Performing in musical theater again had been on my "wish" list for about 25 years because it had been a big part of my identity when I was younger. I was in everything from Bye Bye Birdie to Oliver and I loved singing and performing. Up until my sophomore year at college I was often in plays until I got way too cool and spent all my free time listening to music, dying my hair black, wearing armloads of silver bangle bracelets, going to clubs at 11:00 pm to hear bands and obsessing over cute British bass players - but that's a story for some other blog post…
As I got older I still loved musicals but the idea of actually being in one was on the remotest back burner as I pursued a career, got married, had some kids and, as one does, got immersed in everyday life. How would I ever fit that in to my already full schedule?
Still, being in a play again stayed on my wish list even though I wondered exactly how I would make that happen. I kept thinking "someday…" and eventually I began thinking, "Maybe I'm too old for this..."
Enter my friend and neighbor, Linda.
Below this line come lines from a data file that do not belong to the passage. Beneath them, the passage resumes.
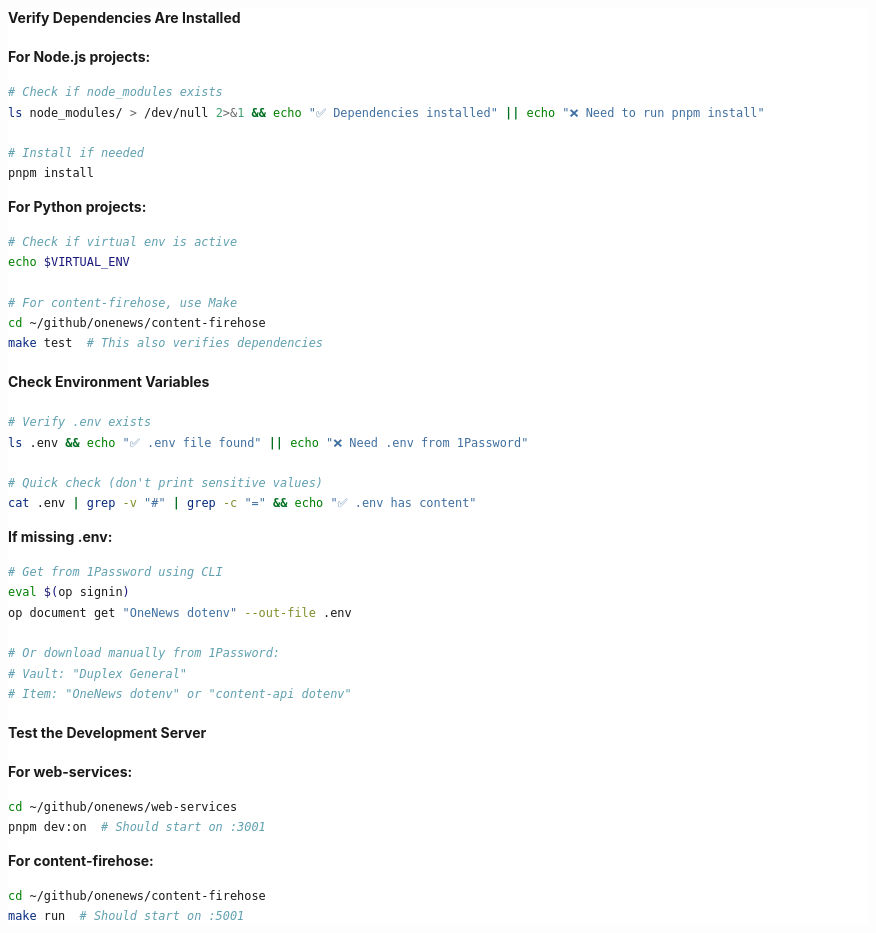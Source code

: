 #### Verify Dependencies Are Installed

**For Node.js projects:**
```bash
# Check if node_modules exists
ls node_modules/ > /dev/null 2>&1 && echo "✅ Dependencies installed" || echo "❌ Need to run pnpm install"

# Install if needed
pnpm install
```

**For Python projects:**
```bash
# Check if virtual env is active
echo $VIRTUAL_ENV

# For content-firehose, use Make
cd ~/github/onenews/content-firehose
make test  # This also verifies dependencies
```

#### Check Environment Variables

```bash
# Verify .env exists
ls .env && echo "✅ .env file found" || echo "❌ Need .env from 1Password"

# Quick check (don't print sensitive values)
cat .env | grep -v "#" | grep -c "=" && echo "✅ .env has content"
```

**If missing .env:**
```bash
# Get from 1Password using CLI
eval $(op signin)
op document get "OneNews dotenv" --out-file .env

# Or download manually from 1Password:
# Vault: "Duplex General"
# Item: "OneNews dotenv" or "content-api dotenv"
```

#### Test the Development Server

**For web-services:**
```bash
cd ~/github/onenews/web-services
pnpm dev:on  # Should start on :3001
```

**For content-firehose:**
```bash
cd ~/github/onenews/content-firehose
make run  # Should start on :5001
```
One of the things on her wish list was to start a community theater company. She was drawn to it because she and her mom had gone to a lot of community theater productions when she was growing up. It was one of the main ways they really connected and she wanted to pass that on to other mothers, daughters and theater lovers in general. Last year she made her dream happen when she created the Woodland Park Players. Their first production was Oklahoma! and it was fabulous. Even my husband, who is not typically a fan of musicals, was on his feet cheering by the end - cheering for our friends, our neighbors and for complete strangers who put themselves out there and gave it their absolute all. They were fantastic! I told Linda that someday, when I "had more time," I was going to give it a go. I ran into her in the neighborhood last fall she said, "Lisa, 'someday' is now! We are having auditions for Guys and Dolls in December."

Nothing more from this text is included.